E.g. JLS 17.4.5 says:
It should be noted that the presence of a happens-before relationship
between two actions does not necessarily imply that they have to take
place in that order in an implementation. If the reordering produces
results consistent with a legal execution, it is not illegal.
Data races are creepy like that: racy reads can return surprising data on each read, and Java memory model captures that. So the more precise answer is that an execution that produces (1, 0) is not violating Java Memory Model constraints (sync order consistency, sync order - program order consistency, happens-before consistency, causality requirements), and therefore allowed.
Implementation-wise: on hardware, both loads can be started and/or arrive to memory subsystem at different times, regardless of their "program order", because they are independent; in compilers, instruction scheduling may also disregard the program order for the independent reads, exposing loads to hardware in "counter-intuitive" order.

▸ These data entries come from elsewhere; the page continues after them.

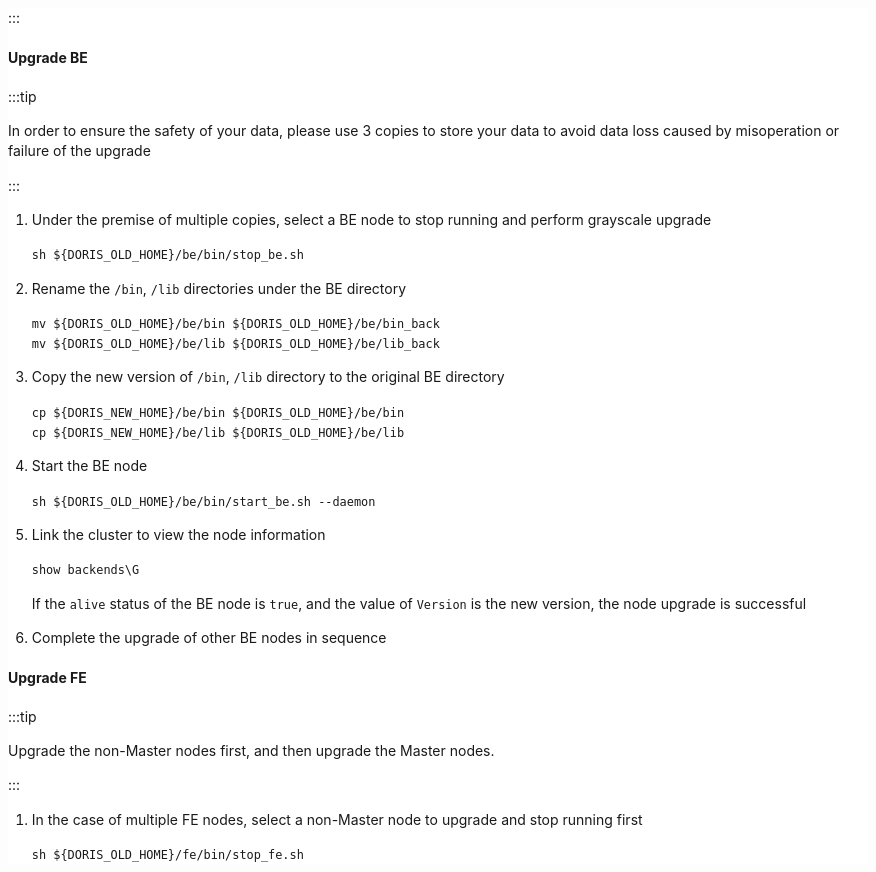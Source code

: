 :::

#### Upgrade BE

:::tip

In order to ensure the safety of your data, please use 3 copies to store your data to avoid data loss caused by misoperation or failure of the upgrade

:::

1. Under the premise of multiple copies, select a BE node to stop running and perform grayscale upgrade

    ```shell
    sh ${DORIS_OLD_HOME}/be/bin/stop_be.sh
    ```

2. Rename the `/bin`, `/lib` directories under the BE directory

    ```shell
    mv ${DORIS_OLD_HOME}/be/bin ${DORIS_OLD_HOME}/be/bin_back
    mv ${DORIS_OLD_HOME}/be/lib ${DORIS_OLD_HOME}/be/lib_back
    ```

3. Copy the new version of `/bin`, `/lib` directory to the original BE directory

    ```shell
    cp ${DORIS_NEW_HOME}/be/bin ${DORIS_OLD_HOME}/be/bin
    cp ${DORIS_NEW_HOME}/be/lib ${DORIS_OLD_HOME}/be/lib
    ```

4. Start the BE node

    ```shell
    sh ${DORIS_OLD_HOME}/be/bin/start_be.sh --daemon
    ```

5. Link the cluster to view the node information

    ```mysql
    show backends\G
    ```

   If the `alive` status of the BE node is `true`, and the value of `Version` is the new version, the node upgrade is successful

6. Complete the upgrade of other BE nodes in sequence

#### Upgrade FE

:::tip

Upgrade the non-Master nodes first, and then upgrade the Master nodes.

:::

1. In the case of multiple FE nodes, select a non-Master node to upgrade and stop running first

    ```shell
    sh ${DORIS_OLD_HOME}/fe/bin/stop_fe.sh
    ```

If you want reads to be observed in the program order, you need a stronger property. JMM gives that property to synchronization actions (in your example, making a variable volatile
would make that), which ties the actions in the total synchronization order that is consistent with program order. In that case, (1, 0) would be prohibited.

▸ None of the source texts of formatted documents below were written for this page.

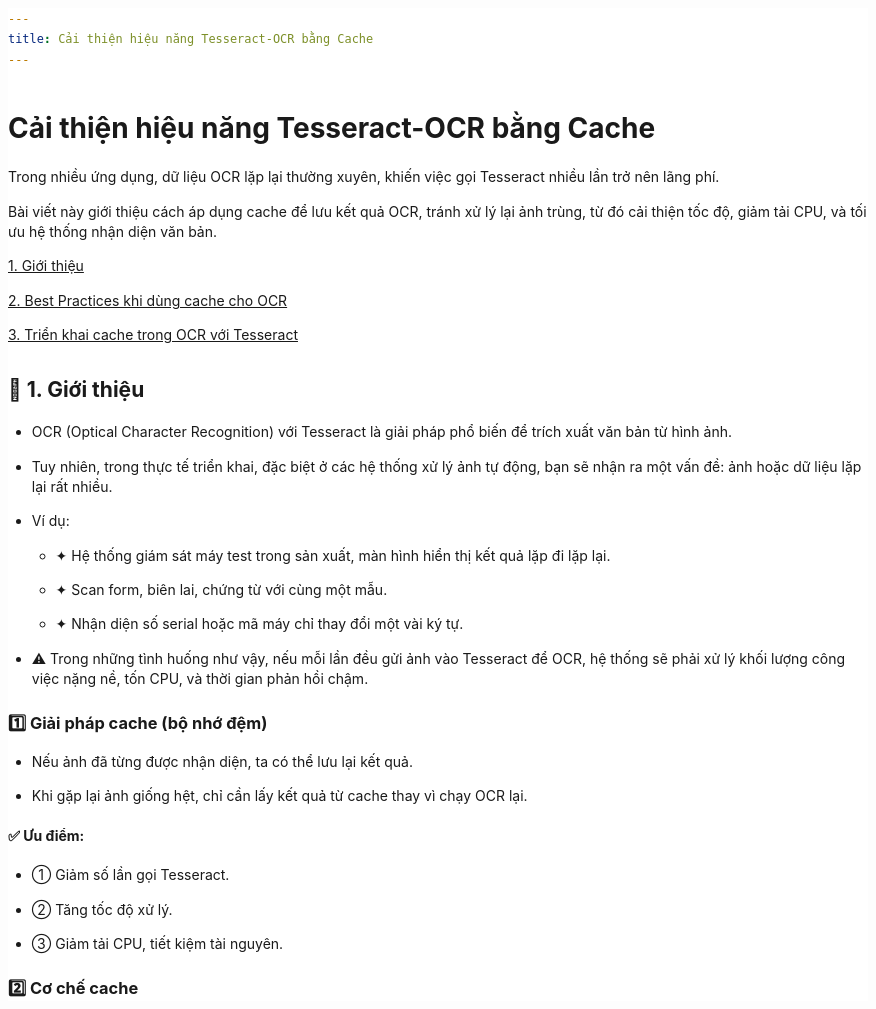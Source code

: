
 ```yaml
---
title: Cải thiện hiệu năng Tesseract-OCR bằng Cache
---
```


# Cải thiện hiệu năng Tesseract-OCR bằng Cache

Trong nhiều ứng dụng, dữ liệu OCR lặp lại thường xuyên, khiến việc gọi Tesseract nhiều lần trở nên lãng phí.

Bài viết này giới thiệu cách áp dụng cache để lưu kết quả OCR, tránh xử lý lại ảnh trùng, từ đó cải thiện tốc độ, giảm tải CPU, và tối ưu hệ thống nhận diện văn bản.

[1. Giới thiệu](#1)

[2. Best Practices khi dùng cache cho OCR](#2)

[3. Triển khai cache trong OCR với Tesseract](#3)

<a name="1"></a>

## 📌 1. Giới thiệu

- OCR (Optical Character Recognition) với Tesseract là giải pháp phổ biến để trích xuất văn bản từ hình ảnh.

- Tuy nhiên, trong thực tế triển khai, đặc biệt ở các hệ thống xử lý ảnh tự động, bạn sẽ nhận ra một vấn đề: ảnh hoặc dữ liệu lặp lại rất nhiều.

- Ví dụ:

  - ✦ Hệ thống giám sát máy test trong sản xuất, màn hình hiển thị kết quả lặp đi lặp lại.

  - ✦ Scan form, biên lai, chứng từ với cùng một mẫu.

  - ✦ Nhận diện số serial hoặc mã máy chỉ thay đổi một vài ký tự.

- ⚠️ Trong những tình huống như vậy, nếu mỗi lần đều gửi ảnh vào Tesseract để OCR, hệ thống sẽ phải xử lý khối lượng công việc nặng nề, tốn CPU, và thời gian phản hồi chậm.

### 1️⃣ Giải pháp cache (bộ nhớ đệm)

- Nếu ảnh đã từng được nhận diện, ta có thể lưu lại kết quả.

- Khi gặp lại ảnh giống hệt, chỉ cần lấy kết quả từ cache thay vì chạy OCR lại.

#### ✅ Ưu điểm:

- ➀ Giảm số lần gọi Tesseract.

- ➁ Tăng tốc độ xử lý.

- ➂ Giảm tải CPU, tiết kiệm tài nguyên.

### 2️⃣ Cơ chế cache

Illustration on a very special jcstress testcase (see the full source for caveats):
private final Holder h1 = new Holder();
private final Holder h2 = h1;
private static class Holder {
int a;
int trap;
}
@Actor
public void actor1() {
h1.a = 1;
}
@Actor
public void actor2(IntResult2 r) {
Holder h1 = this.h1;
Holder h2 = this.h2;
h1.trap = 0;
h2.trap = 0;
r.r1 = h1.a;
r.r2 = h2.a;
}
Even on x86 that does not reorder loads, yields (1, 0), oops:
[OK] o.o.j.t.volatiles.ReadAfterReadTest
(fork: #1, iteration #1, JVM args: [-server])
Observed state Occurrences Expectation Interpretation
[0, 0] 16,736,450 ACCEPTABLE Doing both reads early.
[1, 1] 108,816,262 ACCEPTABLE Doing both reads late.
[0, 1] 3,941 ACCEPTABLE Doing first read early, not surprising.
[1, 0] 84,477 ACCEPTABLE_INTERESTING First read seen racy value early, and the s...
Making Holder.a
volatile would make (1, 0) to go away.